Saved entries >>
+-------+

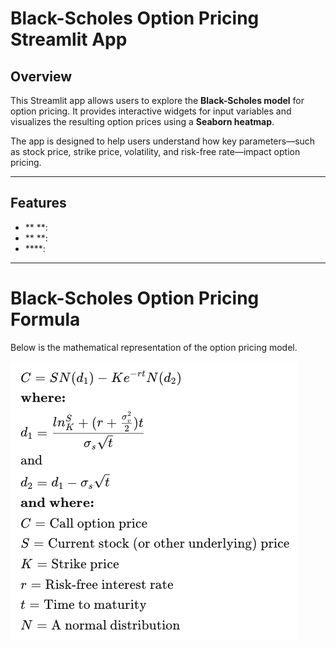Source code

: # Black-Scholes Option Pricing Streamlit App

## Overview
This Streamlit app allows users to explore the **Black-Scholes model** for option pricing. It provides interactive widgets for input variables and visualizes the resulting option prices using a **Seaborn heatmap**.

The app is designed to help users understand how key parameters—such as stock price, strike price, volatility, and risk-free rate—impact option pricing.

---

## Features
- ** **: 
- ** **:
- ****:

---

# Black-Scholes Option Pricing Formula

Below is the mathematical representation of the option pricing model.

![Black-Scholes Formula](./Black-Scholes-Formula.png)
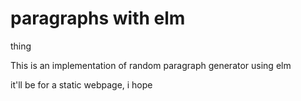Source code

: # paragraphs with elm
thing

This is an implementation of random paragraph generator using elm


it'll be for a static webpage, i hope
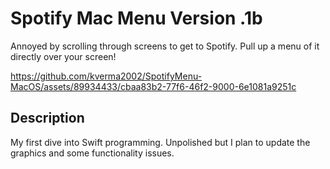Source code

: # Spotify Mac Menu Version .1b

Annoyed by scrolling through screens to get to Spotify. Pull up a menu of it directly over your screen!



https://github.com/kverma2002/SpotifyMenu-MacOS/assets/89934433/cbaa83b2-77f6-46f2-9000-6e1081a9251c



## Description

My first dive into Swift programming. Unpolished but I plan to update the graphics and some functionality issues.
  
 
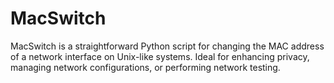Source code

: # MacSwitch
MacSwitch is a straightforward Python script for changing the MAC address of a network interface on Unix-like systems. Ideal for enhancing privacy, managing network configurations, or performing network testing.

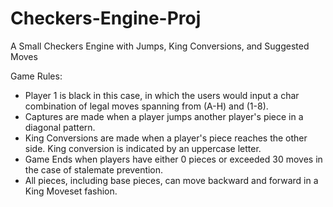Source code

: # Checkers-Engine-Proj
A Small Checkers Engine with Jumps, King Conversions, and Suggested Moves


Game Rules:
- Player 1 is black in this case, in which the users would input a char combination of legal moves spanning from (A-H) and (1-8).
- Captures are made when a player jumps another player's piece in a diagonal pattern.
- King Conversions are made when a player's piece reaches the other side. King conversion is indicated by an uppercase letter.
- Game Ends when players have either 0 pieces or exceeded 30 moves in the case of stalemate prevention.
- All pieces, including base pieces, can move backward and forward in a King Moveset fashion.

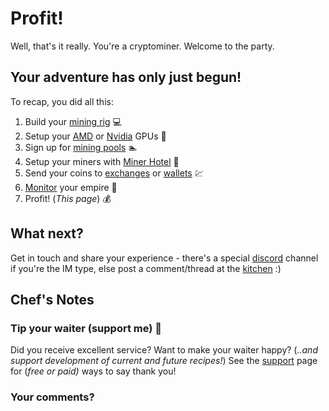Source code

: # Profit! 

Well, that's it really. You're a cryptominer. Welcome to the party.

## Your adventure has only just begun!

To recap, you did all this:

1. Build your [mining rig](/recipes/cryptominer/mining-rig/) 💻
2. Setup your [AMD](/recipes/cryptominer/amd-gpu/) or [Nvidia](/recipes/cryptominer/nvidia-gpu/) GPUs 🎨
3. Sign up for [mining pools](/recipes/cryptominer/mining-pool/) :swimmer:
4. Setup your miners with [Miner Hotel](/recipes/cryptominer/minerhotel/) 🏨
5. Send your coins to [exchanges](/recipes/cryptominer/exchange/)  or [wallets](/recipes/cryptominer/wallet/) 💹
6. [Monitor](/recipes/cryptominer/monitor/) your empire :heartbeat:
7. Profit! (_This page_) 💰


## What next?

Get in touch and share your experience - there's a special [discord](https://discord.gg/Y9aUhrj) channel if you're the IM type, else post a comment/thread at the [kitchen](http://discourse.geek-kitchen.funkypenguin.co.nz/) :)

## Chef's Notes

### Tip your waiter (support me) 👏

Did you receive excellent service? Want to make your waiter happy? (_..and support development of current and future recipes!_) See the [support](/support/) page for (_free or paid)_ ways to say thank you! 

### Your comments? 
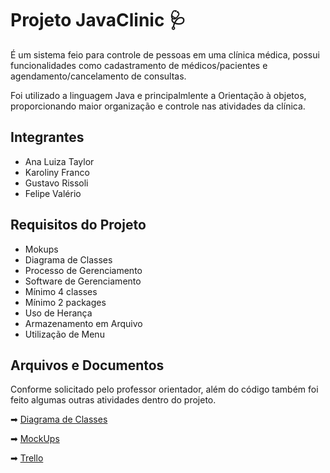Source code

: 
# Projeto JavaClinic 🩺

É um sistema feio para controle de pessoas em uma clínica médica, possui funcionalidades como cadastramento de médicos/pacientes e agendamento/cancelamento de consultas.

Foi utilizado a linguagem Java e principalmlente a Orientação à objetos, proporcionando maior organização e controle nas atividades da clínica.

## Integrantes
- Ana Luiza Taylor
- Karoliny Franco
- Gustavo Rissoli
- Felipe Valério

## Requisitos do Projeto
- Mokups
- Diagrama de Classes
- Processo de Gerenciamento
- Software de Gerenciamento
- Mínimo 4 classes
- Mínimo 2 packages
- Uso de Herança
- Armazenamento em Arquivo
- Utilização de Menu

## Arquivos e Documentos

Conforme solicitado pelo professor orientador, além do código também foi feito algumas outras atividades dentro do projeto.

➡ [Diagrama de Classes](https://drive.google.com/file/d/14SFnPXfrhT9_Q1Tgdlr8VD_xYK4zIXqd/view?usp=drive_link)

➡ [MockUps](https://drive.google.com/file/d/1e7KhQ2dReNy2kcazqlMac_-1OFqWR1Xi/view?usp=drive_link)

➡ [Trello](https://drive.google.com/file/d/1ghCFPfyf_UdzLvqeuMZy8VIZn9JXEmj7/view?usp=drive_link)


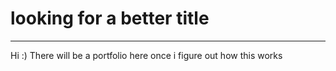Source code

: <html>

<body>
	<h1>looking for a better title</h1>
	<hr>
	Hi :) There will be a portfolio here once i figure out how this works
</body>
</html>
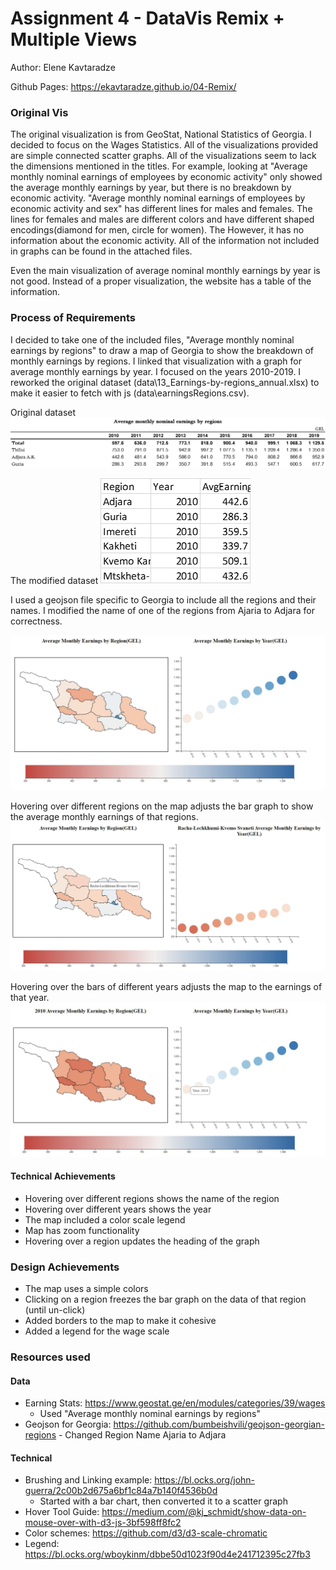Assignment 4 - DataVis Remix + Multiple Views
===

Author: Elene Kavtaradze

Github Pages: https://ekavtaradze.github.io/04-Remix/

### Original Vis

The original visualization is from GeoStat, National Statistics of Georgia. I decided to focus on the Wages Statistics. All of the visualizations provided are simple connected scatter graphs. All of the visualizations seem to lack
the dimensions mentioned in the titles.
For example, looking at "Average monthly nominal earnings of employees by economic activity" only showed the average
monthly earnings by year, but there is no breakdown by economic activity. "Average monthly nominal earnings of employees by economic activity and sex" has different lines for males and females. The lines for females and males are different colors and have different shaped encodings(diamond for men, circle for women). The However, it has no information about the economic activity. All of the information not included in graphs can be found in the attached files.

Even the main visualization of average nominal monthly earnings by year is not good. Instead of a proper visualization, the website has a table of the information.


### Process of Requirements

I decided to take one of the included files, "Average monthly nominal earnings by regions" to draw a map of Georgia to show the breakdown of monthly earnings by regions. I linked that visualization with a graph for average monthly earnings by year. I focused on the years 2010-2019. I reworked the original dataset (data\13_Earnings-by-regions_annual.xlsx) to make it easier to fetch with js (data\earningsRegions.csv).

Original dataset
![dataset](img/data.png)

The modified dataset
![modifiedDataset](img/dataModifies.png)


I used a geojson file specific to Georgia to include all the regions and their names. I modified the name of one of the regions from Ajaria to Adjara for correctness.

![og](img/starter.JPG)

Hovering over different regions on the map adjusts the bar graph to show the average monthly earnings of that regions.
![regionselected](img/mapSelected.JPG)

Hovering over the bars of different years adjusts the map to the earnings of that year.
![yearSelected](img/yearSelected.JPG)

#### Technical Achievements

- Hovering over different regions shows the name of the region
- Hovering over different years shows the year
- The map included a color scale legend
- Map has zoom functionality
- Hovering over a region updates the heading of the graph

### Design Achievements
- The map uses a simple colors
- Clicking on a region freezes the bar graph on the data of that region (until un-click)
- Added borders to the map to make it cohesive
- Added a legend for the wage scale


### Resources used

#### Data

- Earning Stats: https://www.geostat.ge/en/modules/categories/39/wages
  - Used "Average monthly nominal earnings by regions"
- Geojson for Georgia: https://github.com/bumbeishvili/geojson-georgian-regions - Changed Region Name Ajaria to Adjara

#### Technical

- Brushing and Linking example: https://bl.ocks.org/john-guerra/2c00b2d675a6bf1c84a7b140f4536b0d
  - Started with a bar chart, then converted it to a scatter graph
- Hover Tool Guide: https://medium.com/@kj_schmidt/show-data-on-mouse-over-with-d3-js-3bf598ff8fc2
- Color schemes: https://github.com/d3/d3-scale-chromatic
- Legend: https://bl.ocks.org/wboykinm/dbbe50d1023f90d4e241712395c27fb3
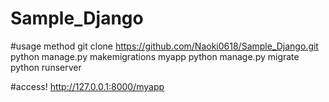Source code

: # Sample_Django

#usage method
git clone https://github.com/Naoki0618/Sample_Django.git
python manage.py makemigrations myapp
python manage.py migrate
python runserver

#access!
http://127.0.0.1:8000/myapp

+-------+

Brief >> Your task is to return the entries above exactly, with no pictures.

Output >>
Source code

: # Black-Scholes Option Pricing Streamlit App

## Overview
This Streamlit app allows users to explore the **Black-Scholes model** for option pricing. It provides interactive widgets for input variables and visualizes the resulting option prices using a **Seaborn heatmap**.

The app is designed to help users understand how key parameters—such as stock price, strike price, volatility, and risk-free rate—impact option pricing.

---

## Features
- ** **: 
- ** **:
- ****:

---

# Black-Scholes Option Pricing Formula

Below is the mathematical representation of the option pricing model.

![Black-Scholes Formula](./Black-Scholes-Formula.png)
Source code

: # paragraphs with elm
thing

This is an implementation of random paragraph generator using elm


it'll be for a static webpage, i hope
Source code

: # Spotify Mac Menu Version .1b

Annoyed by scrolling through screens to get to Spotify. Pull up a menu of it directly over your screen!



https://github.com/kverma2002/SpotifyMenu-MacOS/assets/89934433/cbaa83b2-77f6-46f2-9000-6e1081a9251c



## Description

My first dive into Swift programming. Unpolished but I plan to update the graphics and some functionality issues.
  
 
Source code

: # MacSwitch
MacSwitch is a straightforward Python script for changing the MAC address of a network interface on Unix-like systems. Ideal for enhancing privacy, managing network configurations, or performing network testing.

Source code

: # Checkers-Engine-Proj
A Small Checkers Engine with Jumps, King Conversions, and Suggested Moves


Game Rules:
- Player 1 is black in this case, in which the users would input a char combination of legal moves spanning from (A-H) and (1-8).
- Captures are made when a player jumps another player's piece in a diagonal pattern.
- King Conversions are made when a player's piece reaches the other side. King conversion is indicated by an uppercase letter.
- Game Ends when players have either 0 pieces or exceeded 30 moves in the case of stalemate prevention.
- All pieces, including base pieces, can move backward and forward in a King Moveset fashion.

Source code

: # Profit! 

Well, that's it really. You're a cryptominer. Welcome to the party.

## Your adventure has only just begun!

To recap, you did all this:

1. Build your [mining rig](/recipes/cryptominer/mining-rig/) 💻
2. Setup your [AMD](/recipes/cryptominer/amd-gpu/) or [Nvidia](/recipes/cryptominer/nvidia-gpu/) GPUs 🎨
3. Sign up for [mining pools](/recipes/cryptominer/mining-pool/) :swimmer:
4. Setup your miners with [Miner Hotel](/recipes/cryptominer/minerhotel/) 🏨
5. Send your coins to [exchanges](/recipes/cryptominer/exchange/)  or [wallets](/recipes/cryptominer/wallet/) 💹
6. [Monitor](/recipes/cryptominer/monitor/) your empire :heartbeat:
7. Profit! (_This page_) 💰


## What next?

Get in touch and share your experience - there's a special [discord](https://discord.gg/Y9aUhrj) channel if you're the IM type, else post a comment/thread at the [kitchen](http://discourse.geek-kitchen.funkypenguin.co.nz/) :)

## Chef's Notes

### Tip your waiter (support me) 👏

Did you receive excellent service? Want to make your waiter happy? (_..and support development of current and future recipes!_) See the [support](/support/) page for (_free or paid)_ ways to say thank you! 

### Your comments? 
Source code

: 
# Projeto JavaClinic 🩺

É um sistema feio para controle de pessoas em uma clínica médica, possui funcionalidades como cadastramento de médicos/pacientes e agendamento/cancelamento de consultas.

Foi utilizado a linguagem Java e principalmlente a Orientação à objetos, proporcionando maior organização e controle nas atividades da clínica.

## Integrantes
- Ana Luiza Taylor
- Karoliny Franco
- Gustavo Rissoli
- Felipe Valério

## Requisitos do Projeto
- Mokups
- Diagrama de Classes
- Processo de Gerenciamento
- Software de Gerenciamento
- Mínimo 4 classes
- Mínimo 2 packages
- Uso de Herança
- Armazenamento em Arquivo
- Utilização de Menu

## Arquivos e Documentos

Conforme solicitado pelo professor orientador, além do código também foi feito algumas outras atividades dentro do projeto.

➡ [Diagrama de Classes](https://drive.google.com/file/d/14SFnPXfrhT9_Q1Tgdlr8VD_xYK4zIXqd/view?usp=drive_link)

➡ [MockUps](https://drive.google.com/file/d/1e7KhQ2dReNy2kcazqlMac_-1OFqWR1Xi/view?usp=drive_link)

➡ [Trello](https://drive.google.com/file/d/1ghCFPfyf_UdzLvqeuMZy8VIZn9JXEmj7/view?usp=drive_link)


Source code

: <html>

<body>
	<h1>looking for a better title</h1>
	<hr>
	Hi :) There will be a portfolio here once i figure out how this works
</body>
</html>
Assignment 4 - DataVis Remix + Multiple Views
===

Author: Elene Kavtaradze

Github Pages: https://ekavtaradze.github.io/04-Remix/

### Original Vis

The original visualization is from GeoStat, National Statistics of Georgia. I decided to focus on the Wages Statistics. All of the visualizations provided are simple connected scatter graphs. All of the visualizations seem to lack
the dimensions mentioned in the titles.
For example, looking at "Average monthly nominal earnings of employees by economic activity" only showed the average
monthly earnings by year, but there is no breakdown by economic activity. "Average monthly nominal earnings of employees by economic activity and sex" has different lines for males and females. The lines for females and males are different colors and have different shaped encodings(diamond for men, circle for women). The However, it has no information about the economic activity. All of the information not included in graphs can be found in the attached files.

Even the main visualization of average nominal monthly earnings by year is not good. Instead of a proper visualization, the website has a table of the information.


### Process of Requirements

I decided to take one of the included files, "Average monthly nominal earnings by regions" to draw a map of Georgia to show the breakdown of monthly earnings by regions. I linked that visualization with a graph for average monthly earnings by year. I focused on the years 2010-2019. I reworked the original dataset (data\13_Earnings-by-regions_annual.xlsx) to make it easier to fetch with js (data\earningsRegions.csv).

Original dataset
![dataset](img/data.png)

The modified dataset
![modifiedDataset](img/dataModifies.png)


I used a geojson file specific to Georgia to include all the regions and their names. I modified the name of one of the regions from Ajaria to Adjara for correctness.

![og](img/starter.JPG)

Hovering over different regions on the map adjusts the bar graph to show the average monthly earnings of that regions.
![regionselected](img/mapSelected.JPG)

Hovering over the bars of different years adjusts the map to the earnings of that year.
![yearSelected](img/yearSelected.JPG)

#### Technical Achievements

- Hovering over different regions shows the name of the region
- Hovering over different years shows the year
- The map included a color scale legend
- Map has zoom functionality
- Hovering over a region updates the heading of the graph

### Design Achievements
- The map uses a simple colors
- Clicking on a region freezes the bar graph on the data of that region (until un-click)
- Added borders to the map to make it cohesive
- Added a legend for the wage scale


### Resources used

#### Data

- Earning Stats: https://www.geostat.ge/en/modules/categories/39/wages
  - Used "Average monthly nominal earnings by regions"
- Geojson for Georgia: https://github.com/bumbeishvili/geojson-georgian-regions - Changed Region Name Ajaria to Adjara

#### Technical

- Brushing and Linking example: https://bl.ocks.org/john-guerra/2c00b2d675a6bf1c84a7b140f4536b0d
  - Started with a bar chart, then converted it to a scatter graph
- Hover Tool Guide: https://medium.com/@kj_schmidt/show-data-on-mouse-over-with-d3-js-3bf598ff8fc2
- Color schemes: https://github.com/d3/d3-scale-chromatic
- Legend: https://bl.ocks.org/wboykinm/dbbe50d1023f90d4e241712395c27fb3
Source code

: # Sample_Django

#usage method
git clone https://github.com/Naoki0618/Sample_Django.git
python manage.py makemigrations myapp
python manage.py migrate
python runserver

#access!
http://127.0.0.1:8000/myapp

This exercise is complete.